*Exercise*. Write every entry out again with no changes, and leave the images behind.

*Supplied material*.
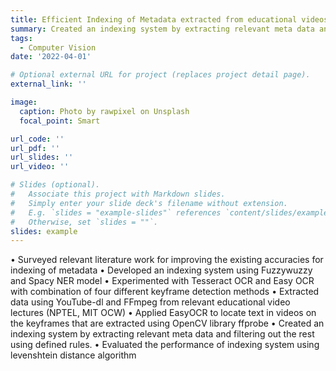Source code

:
 ```yaml
---
title: Efficient Indexing of Metadata extracted from educational videos
summary: Created an indexing system by extracting relevant meta data and filtering out the rest using defined rules.
tags:
  - Computer Vision
date: '2022-04-01'

# Optional external URL for project (replaces project detail page).
external_link: ''

image:
  caption: Photo by rawpixel on Unsplash
  focal_point: Smart

url_code: ''
url_pdf: ''
url_slides: ''
url_video: ''

# Slides (optional).
#   Associate this project with Markdown slides.
#   Simply enter your slide deck's filename without extension.
#   E.g. `slides = "example-slides"` references `content/slides/example-slides.md`.
#   Otherwise, set `slides = ""`.
slides: example
---
```

• Surveyed relevant literature work for improving the existing accuracies for indexing of metadata
• Developed an indexing system using Fuzzywuzzy and Spacy NER model
• Experimented with Tesseract OCR and Easy OCR with combination of four different keyframe detection methods
• Extracted data using YouTube-dl and FFmpeg from relevant educational video lectures (NPTEL, MIT OCW) 
• Applied EasyOCR to locate text in videos on the keyframes that are extracted using OpenCV library ffprobe 
• Created an indexing system by extracting relevant meta data and filtering out the rest using defined rules.
• Evaluated the performance of indexing system using levenshtein distance algorithm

*Solution to this exercise*.
Source code

:
 ```yaml
---
title: Efficient Indexing of Metadata extracted from educational videos
summary: Created an indexing system by extracting relevant meta data and filtering out the rest using defined rules.
tags:
  - Computer Vision
date: '2022-04-01'

# Optional external URL for project (replaces project detail page).
external_link: ''

image:
  caption: Photo by rawpixel on Unsplash
  focal_point: Smart

url_code: ''
url_pdf: ''
url_slides: ''
url_video: ''

# Slides (optional).
#   Associate this project with Markdown slides.
#   Simply enter your slide deck's filename without extension.
#   E.g. `slides = "example-slides"` references `content/slides/example-slides.md`.
#   Otherwise, set `slides = ""`.
slides: example
---
```

• Surveyed relevant literature work for improving the existing accuracies for indexing of metadata
• Developed an indexing system using Fuzzywuzzy and Spacy NER model
• Experimented with Tesseract OCR and Easy OCR with combination of four different keyframe detection methods
• Extracted data using YouTube-dl and FFmpeg from relevant educational video lectures (NPTEL, MIT OCW) 
• Applied EasyOCR to locate text in videos on the keyframes that are extracted using OpenCV library ffprobe 
• Created an indexing system by extracting relevant meta data and filtering out the rest using defined rules.
• Evaluated the performance of indexing system using levenshtein distance algorithm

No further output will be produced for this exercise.